● To do: Each entry is to be retyped exactly as it appears, and each image is to be dropped.

(Supplied material)

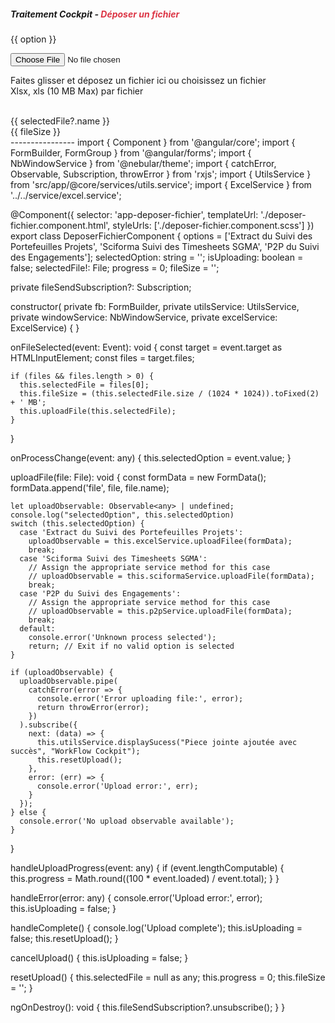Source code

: <nb-card accent="primary" class="">
  <nb-card-header>
    <h5 class="title-animation title-heading text-uppercase my-auto p-2">Traitement Cockpit - 
      <span style="color:#DC3545">Déposer un fichier</span>
    </h5>
  </nb-card-header>
  <nb-card-body>
    <div class="d-flex justify-content-center box">
      <div class="w-50">
        <form>
          <nb-select fullWidth placeholder="Choisir un processus" 
                     [(ngModel)]="selectedOption" 
                     (selectionChange)="onProcessChange($event)"
                     name="processOption"> <!-- Add name attribute -->
            <nb-option *ngFor="let option of options" [value]="option">{{ option }}</nb-option>
          </nb-select>
        </form>
      </div>
      <div class="upload-container">
        <div class="upload-box" id="drop-area">
          <label for="fileElem" class="m-auto w-100">
            <input type="file" id="fileElem" (change)="onFileSelected($event)" accept=".csv, application/vnd.openxmlformats-officedocument.spreadsheetml.sheet, application/vnd.ms-excel">
            <div class="upload-box-img">
              <nb-icon icon="file-excel-2-line"></nb-icon>
            </div>
            <div class="upload-box-description">
              <p>Faites glisser et déposez un fichier ici ou <span class="fw-bold text-danger">choisissez un fichier</span><br>
                <span class="text-muted">Xlsx, xls (10 MB Max) par fichier</span>
              </p>
            </div>
          </label>
        </div>
        <br>
        <div *ngIf="isUploading" class="upload-progress d-flex justify-content-between shadow d-flex flex-row">
          <div class="col-lg-1 upload-progress-icon my-auto">
            <nb-icon icon="file-text-line"></nb-icon>
          </div>
          <div class="col-md-8 col-lg-10 upload-progress-values my-auto">
            <div class="file-name fw-bold">{{ selectedFile?.name }}</div>
            <div class="file-size text-muted">{{ fileSize }}</div>
            <div class="progress-bar w-100">
              <div [ngStyle]="{ width: (progress) + '%' }" class="progress-bar-value"></div>
            </div>
          </div>
          <div class="col-lg-1 cancel-icon my-auto" (click)="cancelUpload()">
            <nb-icon icon="xmark" pack="fas"></nb-icon>
          </div>
        </div>
      </div>
    </div>
  </nb-card-body>
</nb-card>
----------------
import { Component } from '@angular/core';
import { FormBuilder, FormGroup } from '@angular/forms';
import { NbWindowService } from '@nebular/theme';
import { catchError, Observable, Subscription, throwError } from 'rxjs';
import { UtilsService } from 'src/app/@core/services/utils.service';
import { ExcelService } from '../../service/excel.service';

@Component({
  selector: 'app-deposer-fichier',
  templateUrl: './deposer-fichier.component.html',
  styleUrls: ['./deposer-fichier.component.scss']
})
export class DeposerFichierComponent {
  options = ['Extract du Suivi des Portefeuilles Projets', 
             'Sciforma Suivi des Timesheets SGMA', 
             'P2P du Suivi des Engagements'];
  selectedOption: string = '';
  isUploading: boolean = false;
  selectedFile!: File;
  progress = 0;
  fileSize = '';
  
  private fileSendSubscription?: Subscription;

  constructor(
    private fb: FormBuilder,
    private utilsService: UtilsService,
    private windowService: NbWindowService,
    private excelService: ExcelService) {
  }

  onFileSelected(event: Event): void {
    const target = event.target as HTMLInputElement;
    const files = target.files;

    if (files && files.length > 0) {
      this.selectedFile = files[0];
      this.fileSize = (this.selectedFile.size / (1024 * 1024)).toFixed(2) + ' MB';
      this.uploadFile(this.selectedFile);
    }
  }

  onProcessChange(event: any) {
    this.selectedOption = event.value;
  }

  uploadFile(file: File): void {
    const formData = new FormData();
    formData.append('file', file, file.name);
  
    let uploadObservable: Observable<any> | undefined;
    console.log("selectedOption", this.selectedOption)
    switch (this.selectedOption) {
      case 'Extract du Suivi des Portefeuilles Projets':
        uploadObservable = this.excelService.uploadFilee(formData);
        break;
      case 'Sciforma Suivi des Timesheets SGMA':
        // Assign the appropriate service method for this case
        // uploadObservable = this.sciformaService.uploadFile(formData);
        break;
      case 'P2P du Suivi des Engagements':
        // Assign the appropriate service method for this case
        // uploadObservable = this.p2pService.uploadFile(formData);
        break;
      default:
        console.error('Unknown process selected');
        return; // Exit if no valid option is selected
    }
  
    if (uploadObservable) {
      uploadObservable.pipe(
        catchError(error => {
          console.error('Error uploading file:', error);
          return throwError(error);
        })
      ).subscribe({
        next: (data) => {
          this.utilsService.displaySucess("Piece jointe ajoutée avec succès", "WorkFlow Cockpit");
          this.resetUpload();
        },
        error: (err) => {
          console.error('Upload error:', err);
        }
      });
    } else {
      console.error('No upload observable available');
    }
  }
  
  handleUploadProgress(event: any) {
    if (event.lengthComputable) {
      this.progress = Math.round((100 * event.loaded) / event.total);
    }
  }

  handleError(error: any) {
    console.error('Upload error:', error);
    this.isUploading = false;
  }

  handleComplete() {
    console.log('Upload complete');
    this.isUploading = false;
    this.resetUpload();
  }

  cancelUpload() {
    this.isUploading = false;
  }

  resetUpload() {
    this.selectedFile = null as any;
    this.progress = 0;
    this.fileSize = '';
  }

  ngOnDestroy(): void {
    this.fileSendSubscription?.unsubscribe();
  }
}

(End Supplied material)

● The answer:
Source code

: <nb-card accent="primary" class="">
  <nb-card-header>
    <h5 class="title-animation title-heading text-uppercase my-auto p-2">Traitement Cockpit - 
      <span style="color:#DC3545">Déposer un fichier</span>
    </h5>
  </nb-card-header>
  <nb-card-body>
    <div class="d-flex justify-content-center box">
      <div class="w-50">
        <form>
          <nb-select fullWidth placeholder="Choisir un processus" 
                     [(ngModel)]="selectedOption" 
                     (selectionChange)="onProcessChange($event)"
                     name="processOption"> <!-- Add name attribute -->
            <nb-option *ngFor="let option of options" [value]="option">{{ option }}</nb-option>
          </nb-select>
        </form>
      </div>
      <div class="upload-container">
        <div class="upload-box" id="drop-area">
          <label for="fileElem" class="m-auto w-100">
            <input type="file" id="fileElem" (change)="onFileSelected($event)" accept=".csv, application/vnd.openxmlformats-officedocument.spreadsheetml.sheet, application/vnd.ms-excel">
            <div class="upload-box-img">
              <nb-icon icon="file-excel-2-line"></nb-icon>
            </div>
            <div class="upload-box-description">
              <p>Faites glisser et déposez un fichier ici ou <span class="fw-bold text-danger">choisissez un fichier</span><br>
                <span class="text-muted">Xlsx, xls (10 MB Max) par fichier</span>
              </p>
            </div>
          </label>
        </div>
        <br>
        <div *ngIf="isUploading" class="upload-progress d-flex justify-content-between shadow d-flex flex-row">
          <div class="col-lg-1 upload-progress-icon my-auto">
            <nb-icon icon="file-text-line"></nb-icon>
          </div>
          <div class="col-md-8 col-lg-10 upload-progress-values my-auto">
            <div class="file-name fw-bold">{{ selectedFile?.name }}</div>
            <div class="file-size text-muted">{{ fileSize }}</div>
            <div class="progress-bar w-100">
              <div [ngStyle]="{ width: (progress) + '%' }" class="progress-bar-value"></div>
            </div>
          </div>
          <div class="col-lg-1 cancel-icon my-auto" (click)="cancelUpload()">
            <nb-icon icon="xmark" pack="fas"></nb-icon>
          </div>
        </div>
      </div>
    </div>
  </nb-card-body>
</nb-card>
----------------
import { Component } from '@angular/core';
import { FormBuilder, FormGroup } from '@angular/forms';
import { NbWindowService } from '@nebular/theme';
import { catchError, Observable, Subscription, throwError } from 'rxjs';
import { UtilsService } from 'src/app/@core/services/utils.service';
import { ExcelService } from '../../service/excel.service';

@Component({
  selector: 'app-deposer-fichier',
  templateUrl: './deposer-fichier.component.html',
  styleUrls: ['./deposer-fichier.component.scss']
})
export class DeposerFichierComponent {
  options = ['Extract du Suivi des Portefeuilles Projets', 
             'Sciforma Suivi des Timesheets SGMA', 
             'P2P du Suivi des Engagements'];
  selectedOption: string = '';
  isUploading: boolean = false;
  selectedFile!: File;
  progress = 0;
  fileSize = '';
  
  private fileSendSubscription?: Subscription;

  constructor(
    private fb: FormBuilder,
    private utilsService: UtilsService,
    private windowService: NbWindowService,
    private excelService: ExcelService) {
  }

  onFileSelected(event: Event): void {
    const target = event.target as HTMLInputElement;
    const files = target.files;

    if (files && files.length > 0) {
      this.selectedFile = files[0];
      this.fileSize = (this.selectedFile.size / (1024 * 1024)).toFixed(2) + ' MB';
      this.uploadFile(this.selectedFile);
    }
  }

  onProcessChange(event: any) {
    this.selectedOption = event.value;
  }

  uploadFile(file: File): void {
    const formData = new FormData();
    formData.append('file', file, file.name);
  
    let uploadObservable: Observable<any> | undefined;
    console.log("selectedOption", this.selectedOption)
    switch (this.selectedOption) {
      case 'Extract du Suivi des Portefeuilles Projets':
        uploadObservable = this.excelService.uploadFilee(formData);
        break;
      case 'Sciforma Suivi des Timesheets SGMA':
        // Assign the appropriate service method for this case
        // uploadObservable = this.sciformaService.uploadFile(formData);
        break;
      case 'P2P du Suivi des Engagements':
        // Assign the appropriate service method for this case
        // uploadObservable = this.p2pService.uploadFile(formData);
        break;
      default:
        console.error('Unknown process selected');
        return; // Exit if no valid option is selected
    }
  
    if (uploadObservable) {
      uploadObservable.pipe(
        catchError(error => {
          console.error('Error uploading file:', error);
          return throwError(error);
        })
      ).subscribe({
        next: (data) => {
          this.utilsService.displaySucess("Piece jointe ajoutée avec succès", "WorkFlow Cockpit");
          this.resetUpload();
        },
        error: (err) => {
          console.error('Upload error:', err);
        }
      });
    } else {
      console.error('No upload observable available');
    }
  }
  
  handleUploadProgress(event: any) {
    if (event.lengthComputable) {
      this.progress = Math.round((100 * event.loaded) / event.total);
    }
  }

  handleError(error: any) {
    console.error('Upload error:', error);
    this.isUploading = false;
  }

  handleComplete() {
    console.log('Upload complete');
    this.isUploading = false;
    this.resetUpload();
  }

  cancelUpload() {
    this.isUploading = false;
  }

  resetUpload() {
    this.selectedFile = null as any;
    this.progress = 0;
    this.fileSize = '';
  }

  ngOnDestroy(): void {
    this.fileSendSubscription?.unsubscribe();
  }
}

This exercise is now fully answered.